Google, which has spearheaded the ML research in the last decade, has packaged all nice things into an app and have released it by the name of Recorder. Right now this option is only available to Pixel4 users.
However, the machine learning techniques that are deployed to make this happen is exemplary how complex a workflow can be even behind trivial tasks.
Evolution of Speech Recording
The speech recording process has changed drastically with the advent of neural networks. The process became lighter and the ease with which the wide variety of tasks can be performed has improved too.
Pre-neural network setup:
Usually, an acoustic model is used that maps segments of audio (~ 10 ms frames) to
- then on to a pronunciation model that connects phonemes together to form words, and
- Then onto a language model
This arrangement facilitates the expression of the likelihood of given phrases.
With the neural network:
In 2014, researchers began to focus on training a single neural network to directly map an input audio waveform to an output sentence. The sequence-to-sequence approach aimed to,
- Using “attention-based” and “listen-attend-spell” models to generate a sequence of words or graphemes given a sequence of audio features.
- Models are made to check the entire sequence as the input comes in; a necessary feature for real-time voice synthesis.
This later led to the creation of the RNN-T (Recurrent Neural Network Transducers) architecture that is adopted in the latest Pixel 4 phones as well.
How RNN-T Is Being Used
The RNN-T recogniser outputs characters one-by-one by using a feedback loop that feeds symbols predicted by the model back into it to predict the next symbols, as described in the figure above.
In the above illustration, one can see the following.
- ‘x’, is the audio samples input. Whereas, the predicted symbols are denoted as ‘y’, which is an output of the Softmax layer.
- The prediction is fed back into the model through the Prediction network, as yu-1 .
- The Prediction and Encoder Networks at the bottom of the figure are nothing but LSTM(long short term memory) RNNs, the Joint model is a feedforward network.
RNN-T needs to continuously process the waveform(input) to produce a sentence(output). And, unlike most sequence-to-sequence models, RNN-Ts do not employ attention mechanisms.
In order to host these speech recognition models directly on the device where the decoding is done by performing a beam search through a single neural network.
A traditional speech recognition system composed as search graph(read as edges and vertices) would still take up nearly 2GB of memory to accommodate acoustic, pronunciation and language model.
The RNN-T that is presented as an alternative here, trained offers the same accuracy as the traditional server-based models but is only 450MB.
However, even on today’s smartphones, 450MB is a lot, and propagating signals through such a large network can be slow.
To tackle this latency and storage issue, the developers at Google, have started using model optimisation toolkit in the Tensorflow Lite library.
Visualising Sounds And Many More, How The Recorder Gets It Right
Recorder, a new kind of audio recording app for Google Pixel phones leverages the above-discussed techniques to transcribe conversations, to detect audio bits like applause, laughter or even whistling.

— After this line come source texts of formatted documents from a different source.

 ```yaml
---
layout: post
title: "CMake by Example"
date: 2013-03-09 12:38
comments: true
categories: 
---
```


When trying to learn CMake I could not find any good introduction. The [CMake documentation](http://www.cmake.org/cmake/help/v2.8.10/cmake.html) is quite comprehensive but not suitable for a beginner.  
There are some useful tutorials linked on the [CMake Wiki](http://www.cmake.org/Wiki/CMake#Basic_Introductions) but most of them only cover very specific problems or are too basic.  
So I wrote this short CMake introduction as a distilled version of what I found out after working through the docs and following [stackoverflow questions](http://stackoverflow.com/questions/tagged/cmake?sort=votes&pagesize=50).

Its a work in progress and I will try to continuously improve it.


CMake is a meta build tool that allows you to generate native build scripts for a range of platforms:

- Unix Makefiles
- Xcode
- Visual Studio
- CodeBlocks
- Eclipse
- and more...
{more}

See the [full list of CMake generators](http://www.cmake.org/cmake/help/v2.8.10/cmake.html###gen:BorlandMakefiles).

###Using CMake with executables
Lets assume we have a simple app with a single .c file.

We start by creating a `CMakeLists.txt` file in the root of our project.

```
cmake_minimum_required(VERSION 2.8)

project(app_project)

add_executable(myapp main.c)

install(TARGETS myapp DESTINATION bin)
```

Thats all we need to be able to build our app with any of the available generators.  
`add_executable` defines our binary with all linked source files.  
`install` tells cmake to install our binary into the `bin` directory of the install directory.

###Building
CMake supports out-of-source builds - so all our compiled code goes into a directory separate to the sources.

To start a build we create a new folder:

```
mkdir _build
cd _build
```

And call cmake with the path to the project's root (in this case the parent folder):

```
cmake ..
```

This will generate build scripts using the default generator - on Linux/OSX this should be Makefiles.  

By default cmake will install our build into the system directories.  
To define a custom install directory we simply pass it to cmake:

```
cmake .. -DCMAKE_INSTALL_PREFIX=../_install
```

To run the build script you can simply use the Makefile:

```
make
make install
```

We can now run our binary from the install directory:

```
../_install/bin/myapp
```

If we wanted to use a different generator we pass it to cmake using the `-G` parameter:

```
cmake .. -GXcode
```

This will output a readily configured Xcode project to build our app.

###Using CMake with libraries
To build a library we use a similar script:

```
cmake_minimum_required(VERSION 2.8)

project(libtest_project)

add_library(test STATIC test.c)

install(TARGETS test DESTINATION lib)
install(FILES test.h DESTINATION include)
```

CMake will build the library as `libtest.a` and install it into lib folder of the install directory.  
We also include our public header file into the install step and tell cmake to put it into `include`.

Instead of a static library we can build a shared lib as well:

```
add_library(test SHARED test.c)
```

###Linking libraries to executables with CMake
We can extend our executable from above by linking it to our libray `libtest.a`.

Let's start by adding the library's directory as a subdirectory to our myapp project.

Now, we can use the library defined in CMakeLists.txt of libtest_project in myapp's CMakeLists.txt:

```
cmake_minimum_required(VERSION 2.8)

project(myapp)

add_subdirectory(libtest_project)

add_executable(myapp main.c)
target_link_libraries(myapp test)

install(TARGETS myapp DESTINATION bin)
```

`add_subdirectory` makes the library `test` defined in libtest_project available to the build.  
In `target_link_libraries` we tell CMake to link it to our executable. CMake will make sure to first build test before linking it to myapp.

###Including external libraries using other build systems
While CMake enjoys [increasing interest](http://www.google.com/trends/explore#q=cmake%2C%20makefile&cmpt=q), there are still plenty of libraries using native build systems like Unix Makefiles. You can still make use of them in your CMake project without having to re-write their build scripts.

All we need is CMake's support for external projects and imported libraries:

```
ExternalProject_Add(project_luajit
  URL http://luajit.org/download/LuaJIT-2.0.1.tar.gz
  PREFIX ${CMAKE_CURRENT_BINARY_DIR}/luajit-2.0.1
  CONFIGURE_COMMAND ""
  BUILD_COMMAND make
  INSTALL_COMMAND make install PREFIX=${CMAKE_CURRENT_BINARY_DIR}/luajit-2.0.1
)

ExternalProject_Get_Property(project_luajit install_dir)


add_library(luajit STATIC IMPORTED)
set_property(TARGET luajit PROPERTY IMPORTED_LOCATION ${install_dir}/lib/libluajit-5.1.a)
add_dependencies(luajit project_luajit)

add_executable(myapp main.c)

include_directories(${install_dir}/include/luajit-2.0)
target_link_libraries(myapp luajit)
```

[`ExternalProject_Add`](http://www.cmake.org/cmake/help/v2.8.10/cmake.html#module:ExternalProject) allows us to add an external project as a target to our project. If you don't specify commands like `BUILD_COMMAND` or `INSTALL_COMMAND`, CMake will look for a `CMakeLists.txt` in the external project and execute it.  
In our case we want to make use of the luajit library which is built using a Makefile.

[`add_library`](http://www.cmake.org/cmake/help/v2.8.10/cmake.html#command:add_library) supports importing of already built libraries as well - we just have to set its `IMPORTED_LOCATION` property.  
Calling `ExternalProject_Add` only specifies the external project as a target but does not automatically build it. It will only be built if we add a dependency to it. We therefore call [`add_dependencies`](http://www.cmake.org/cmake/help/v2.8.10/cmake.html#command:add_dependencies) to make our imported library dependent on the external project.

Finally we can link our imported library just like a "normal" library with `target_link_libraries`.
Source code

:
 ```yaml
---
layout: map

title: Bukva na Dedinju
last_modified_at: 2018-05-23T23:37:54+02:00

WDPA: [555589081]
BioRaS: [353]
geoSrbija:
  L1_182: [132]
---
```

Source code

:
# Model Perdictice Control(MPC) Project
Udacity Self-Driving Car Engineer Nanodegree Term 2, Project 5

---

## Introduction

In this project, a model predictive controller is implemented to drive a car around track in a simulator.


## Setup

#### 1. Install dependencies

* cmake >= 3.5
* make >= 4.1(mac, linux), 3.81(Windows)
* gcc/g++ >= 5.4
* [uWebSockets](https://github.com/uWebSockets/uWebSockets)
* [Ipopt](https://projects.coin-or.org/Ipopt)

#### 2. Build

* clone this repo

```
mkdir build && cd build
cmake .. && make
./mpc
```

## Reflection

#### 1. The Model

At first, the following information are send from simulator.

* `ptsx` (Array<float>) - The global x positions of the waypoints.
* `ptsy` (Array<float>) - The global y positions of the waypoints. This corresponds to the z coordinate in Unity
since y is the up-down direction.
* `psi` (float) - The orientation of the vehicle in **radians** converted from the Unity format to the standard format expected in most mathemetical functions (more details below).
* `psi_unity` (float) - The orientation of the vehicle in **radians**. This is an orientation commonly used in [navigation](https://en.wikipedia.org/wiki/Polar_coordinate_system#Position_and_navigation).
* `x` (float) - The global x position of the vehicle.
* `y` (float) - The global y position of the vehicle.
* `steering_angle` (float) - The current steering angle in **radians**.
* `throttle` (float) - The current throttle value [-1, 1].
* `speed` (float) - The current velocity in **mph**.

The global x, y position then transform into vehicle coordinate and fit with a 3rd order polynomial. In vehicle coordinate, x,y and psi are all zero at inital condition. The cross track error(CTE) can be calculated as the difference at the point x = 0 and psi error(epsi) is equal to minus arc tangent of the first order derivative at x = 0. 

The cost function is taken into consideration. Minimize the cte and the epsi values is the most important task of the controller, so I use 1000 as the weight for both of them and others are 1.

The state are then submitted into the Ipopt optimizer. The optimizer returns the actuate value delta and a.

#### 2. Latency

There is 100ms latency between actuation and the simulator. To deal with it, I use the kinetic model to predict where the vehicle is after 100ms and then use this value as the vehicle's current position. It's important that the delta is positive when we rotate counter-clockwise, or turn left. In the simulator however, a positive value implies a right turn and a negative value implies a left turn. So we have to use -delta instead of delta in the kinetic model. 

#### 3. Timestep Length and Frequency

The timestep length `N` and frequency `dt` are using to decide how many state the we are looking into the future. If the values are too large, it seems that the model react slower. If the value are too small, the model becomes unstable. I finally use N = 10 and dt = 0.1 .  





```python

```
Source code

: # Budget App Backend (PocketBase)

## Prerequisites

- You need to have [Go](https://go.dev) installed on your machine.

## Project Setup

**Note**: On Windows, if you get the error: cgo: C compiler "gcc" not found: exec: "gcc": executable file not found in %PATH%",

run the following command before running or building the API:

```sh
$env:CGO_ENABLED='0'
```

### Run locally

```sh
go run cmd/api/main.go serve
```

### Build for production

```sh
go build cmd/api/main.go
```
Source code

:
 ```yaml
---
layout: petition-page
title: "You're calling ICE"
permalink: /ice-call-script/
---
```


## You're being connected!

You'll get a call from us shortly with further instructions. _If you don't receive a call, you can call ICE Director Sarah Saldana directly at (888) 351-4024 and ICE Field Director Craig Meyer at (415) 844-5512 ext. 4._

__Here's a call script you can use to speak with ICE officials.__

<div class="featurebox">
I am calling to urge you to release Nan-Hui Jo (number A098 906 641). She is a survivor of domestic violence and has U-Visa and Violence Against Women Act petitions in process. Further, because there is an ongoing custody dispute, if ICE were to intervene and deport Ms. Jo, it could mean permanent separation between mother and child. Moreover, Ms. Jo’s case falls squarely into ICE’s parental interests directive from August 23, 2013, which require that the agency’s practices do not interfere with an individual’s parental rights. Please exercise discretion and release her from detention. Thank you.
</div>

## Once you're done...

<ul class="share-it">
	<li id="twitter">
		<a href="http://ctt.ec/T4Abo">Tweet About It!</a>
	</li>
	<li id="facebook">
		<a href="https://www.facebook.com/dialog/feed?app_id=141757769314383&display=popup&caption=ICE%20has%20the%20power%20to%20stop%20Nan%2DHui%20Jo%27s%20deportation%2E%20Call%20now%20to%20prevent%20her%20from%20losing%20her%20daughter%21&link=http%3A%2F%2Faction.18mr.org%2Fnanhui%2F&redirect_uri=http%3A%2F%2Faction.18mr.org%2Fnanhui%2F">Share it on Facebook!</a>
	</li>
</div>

All of these features can be run entirely on-device, without the need for an internet connection.
The model here can transcribe hour-long audio recordings reliably, while also indexing conversation with timestamps to map words so that the user can just click on a word in the transcription and initiate playback starting from that point in the recording.
The most interesting feature in the new Recorder app is, it allows users to visually search for sections of a recording based on specific moments or sounds.
For enabling this, the team at Google used convolutional neural networks(CNNs). This model is trained on the audio set ontology dataset, which was released a couple of years ago. This dataset contains a vocabulary of sound classes that provided a consistent level of detail over the spectrum of labelled sound events.
Based on this, the Recorder represents audio-visually as a coloured waveform where each colour is associated with a different sound category.
The colourised waveform lets users understand what type of content was captured in a specific recording and navigate along with an ever-growing audio library more easily.
To segregate the audio classes with greater accuracy, the raw audio is segmented into 50ms window. Now every passing frame is given a sigmoid score that indicates the probability of that audio belonging to a certain class of sounds.
Once a recording is done, Recorder suggests three tags that the app deems to represent the most memorable content, enabling the user to quickly compose a meaningful title.
To suggest the tags, by considering the grammatical role of the sentence too, Recorder is incorporated with a boosted decision tree with conversational data and utilised textual features like document words frequency and specificity.
Speech is one of the most important modes of communication and we have just gone through what the machines have to do something as simple as identifying an audio sample from barking of a dog to a man whistling. The research is headed in the right direction but it also tells us why we should leave no stone unturned to accelerate the research to make any kind of significant advance in the next decade.